Daniel Himmel filed a derivative action against Sunoco, Inc., 10 of its corporate officers and Energy Transfer Partners (ETP).
According to the complaint, Sunoco controls 7,900 miles of oil pipelines and 4,900 Sunoco-branded fueling stations in the U.S. According to Sunoco's website, it operates a refinery with a crude oil processing capacity of 330,000 barrels a day and sells over five billion gallons of gas and diesel at its gas stations annually. The cash and stock deal was announced at the end of Janurary, but if "the proposed acquisition is allowed to continue, the company's 126 year history will end for a blatantly inadequate price," the complaint states.

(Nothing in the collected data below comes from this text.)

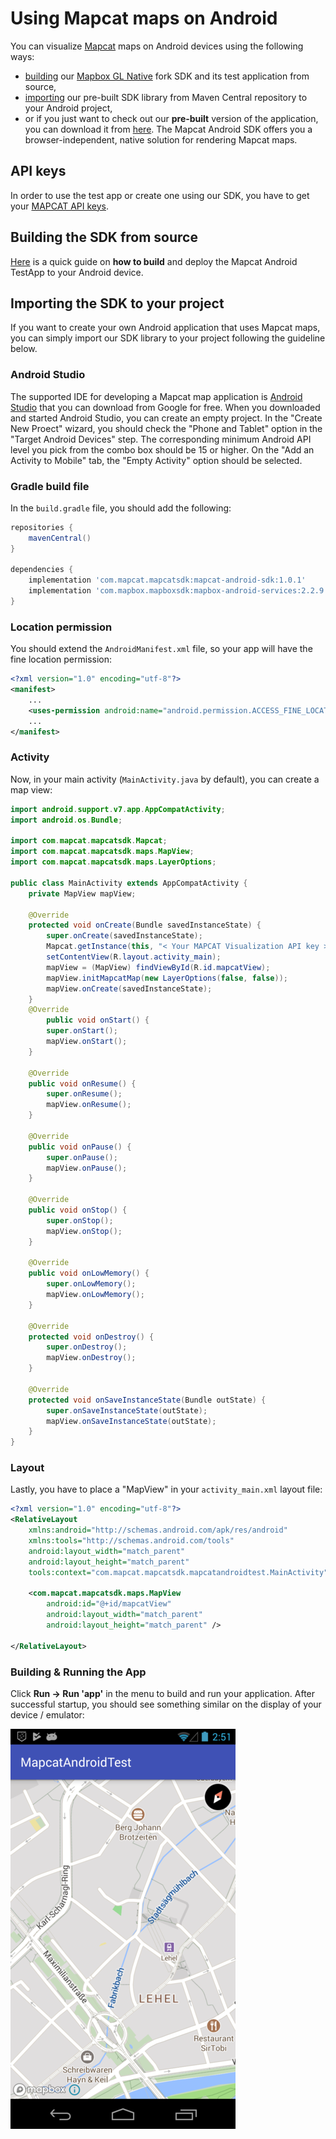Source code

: # Using Mapcat maps on Android

You can visualize [Mapcat](https://mapcat.com) maps on Android devices using the following ways:
* [building](#building-the-sdk-from-source) our [Mapbox GL Native](https://github.com/MAPCATcom/mapbox-gl-native) fork SDK and its test application from source,
* [importing](#importing-the-sdk-to-your-project) our pre-built SDK library from Maven Central repository to your Android project,
* or if you just want to check out our **pre-built** version of the application, you can download it from [here](https://cdn-static.mapcat.com/apk/MapcatAndroidTestApp/latest/MapcatAndroidTestApp.apk).
The Mapcat Android SDK offers you a browser-independent, native solution for rendering Mapcat maps.

## API keys
In order to use the test app or create one using our SDK, you have to get your [MAPCAT API keys](https://www.mapcat.com/planpricing/).

## Building the SDK from source
[Here](https://github.com/MAPCATcom/mapbox-gl-native/tree/mapcat-master/platform/android) is a quick guide on **how to build** and deploy the Mapcat Android TestApp to your Android device.


## Importing the SDK to your project
If you want to create your own Android application that uses Mapcat maps, you can simply import our SDK library to your project following the guideline below.

### Android Studio
The supported IDE for developing a Mapcat map application is [Android Studio](https://developer.android.com/studio/index.html) that you can download from Google for free.
When you downloaded and started Android Studio, you can create an empty project.
In the "Create New Proect" wizard, you should check the "Phone and Tablet" option in the "Target Android Devices" step. The corresponding minimum Android API level you pick from the combo box should be 15 or higher.
On the "Add an Activity to Mobile" tab, the "Empty Activity" option should be selected.

### Gradle build file
In the `build.gradle` file, you should add the following:
```gradle
repositories {
    mavenCentral()
}
 
dependencies {
    implementation 'com.mapcat.mapcatsdk:mapcat-android-sdk:1.0.1'
    implementation 'com.mapbox.mapboxsdk:mapbox-android-services:2.2.9'
}
```
### Location permission
You should extend the `AndroidManifest.xml` file, so your app will have the fine location permission:
```xml
<?xml version="1.0" encoding="utf-8"?>
<manifest>
    ...
    <uses-permission android:name="android.permission.ACCESS_FINE_LOCATION" />
    ...
</manifest>
```
### Activity
Now, in your main activity (`MainActivity.java` by default), you can create a map view:
```java
import android.support.v7.app.AppCompatActivity;
import android.os.Bundle;

import com.mapcat.mapcatsdk.Mapcat;
import com.mapcat.mapcatsdk.maps.MapView;
import com.mapcat.mapcatsdk.maps.LayerOptions;

public class MainActivity extends AppCompatActivity {
    private MapView mapView;

    @Override
    protected void onCreate(Bundle savedInstanceState) {
        super.onCreate(savedInstanceState);
        Mapcat.getInstance(this, "< Your MAPCAT Visualization API key >");
        setContentView(R.layout.activity_main);
        mapView = (MapView) findViewById(R.id.mapcatView);
        mapView.initMapcatMap(new LayerOptions(false, false));
        mapView.onCreate(savedInstanceState);
    }
    @Override
        public void onStart() {
        super.onStart();
        mapView.onStart();
    }
 
    @Override
    public void onResume() {
        super.onResume();
        mapView.onResume();
    }
 
    @Override
    public void onPause() {
        super.onPause();
        mapView.onPause();
    }
     
    @Override
    public void onStop() {
        super.onStop();
        mapView.onStop();
    }
     
    @Override
    public void onLowMemory() {
        super.onLowMemory();
        mapView.onLowMemory();
    }
     
    @Override
    protected void onDestroy() {
        super.onDestroy();
        mapView.onDestroy();
    }
     
    @Override
    protected void onSaveInstanceState(Bundle outState) {
        super.onSaveInstanceState(outState);
        mapView.onSaveInstanceState(outState);
    }
}
```
### Layout
Lastly, you have to place a "MapView" in your `activity_main.xml` layout file:
```xml
<?xml version="1.0" encoding="utf-8"?>
<RelativeLayout
    xmlns:android="http://schemas.android.com/apk/res/android"
    xmlns:tools="http://schemas.android.com/tools"
    android:layout_width="match_parent"
    android:layout_height="match_parent"
    tools:context="com.mapcat.mapcatsdk.mapcatandroidtest.MainActivity">

    <com.mapcat.mapcatsdk.maps.MapView
        android:id="@+id/mapcatView"
        android:layout_width="match_parent"
        android:layout_height="match_parent" />

</RelativeLayout>
```
### Building & Running the App
Click **Run -> Run 'app'** in the menu to build and run your application.
After successful startup, you should see something similar on the display of your device / emulator:

![alt text](android_screen_01.png "Screenshot")

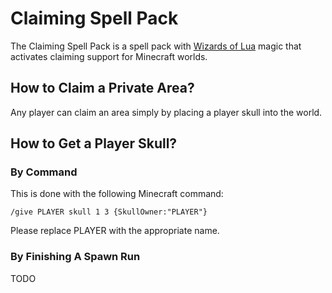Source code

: # Claiming Spell Pack
The Claiming Spell Pack is a spell pack with [Wizards of Lua](http://www.wizards-of-lua.net) magic that activates claiming support for Minecraft worlds.

## How to Claim a Private Area?
Any player can claim an area simply by placing a player skull into the world.

## How to Get a Player Skull?
### By Command
This is done with the following Minecraft command:
```
/give PLAYER skull 1 3 {SkullOwner:"PLAYER"}
```
Please replace PLAYER with the appropriate name.

### By Finishing A Spawn Run
TODO
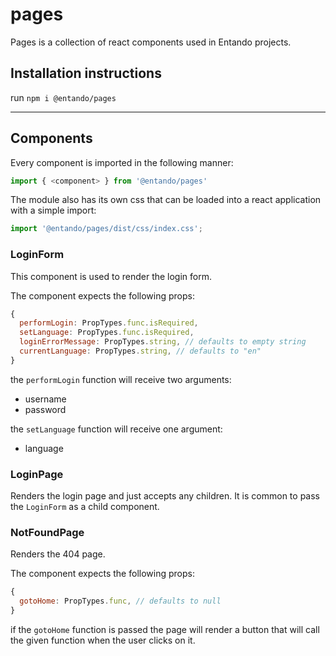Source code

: # pages

Pages is a collection of react components used in Entando projects.

## Installation instructions

run `npm i @entando/pages`

---

## Components

Every component is imported in the following manner:

```js
import { <component> } from '@entando/pages'
```

The module also has its own css that can be loaded into a react application with a simple import:

```js
import '@entando/pages/dist/css/index.css';
```

### LoginForm

This component is used to render the login form.

The component expects the following props:

```js
{
  performLogin: PropTypes.func.isRequired,
  setLanguage: PropTypes.func.isRequired,
  loginErrorMessage: PropTypes.string, // defaults to empty string
  currentLanguage: PropTypes.string, // defaults to "en"
}
```

the `performLogin` function will receive two arguments:
- username <string>
- password <string>

the `setLanguage` function will receive one argument:
- language <string>

### LoginPage

Renders the login page and just accepts any children. It is common to pass the `LoginForm` as a child component.

### NotFoundPage

Renders the 404 page.

The component expects the following props:

```js
{
  gotoHome: PropTypes.func, // defaults to null
}
```

if the `gotoHome` function is passed the page will render a button that will call the given function when the user clicks on it.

"ETP is offering to acquire Sunoco for a mere 23 percent premium to its closing price. According to Bloomberg, the average premium in the ninety-seven deals that occurred in the North American pipelines industry over the past twelve months was 48 percent. ... Thus Sunoco's shareholders are getting less than half of what other companies' shareholders received in similar transactions," Himmel claims. "While Sunoco's shareholders are being forced to accept the unfair Proposed Consideration, the Company's key officers are receiving significant benefits not shared with the Company's common shareholders. For example, Brian P. MacDonald, the Company's Chief Executive Officer, will stay on at ETP after the close of the Proposed Acquisition in a 'senior leadership role.' This senior executive position will more than compensate MacDonald for the inadequate price he agreed to receive for his Sunoco stock, but will provide no benefit to Sunoco's ordinary shareholders."
Himmel is represented by Richard Maniskas of Ryan & Maniskas.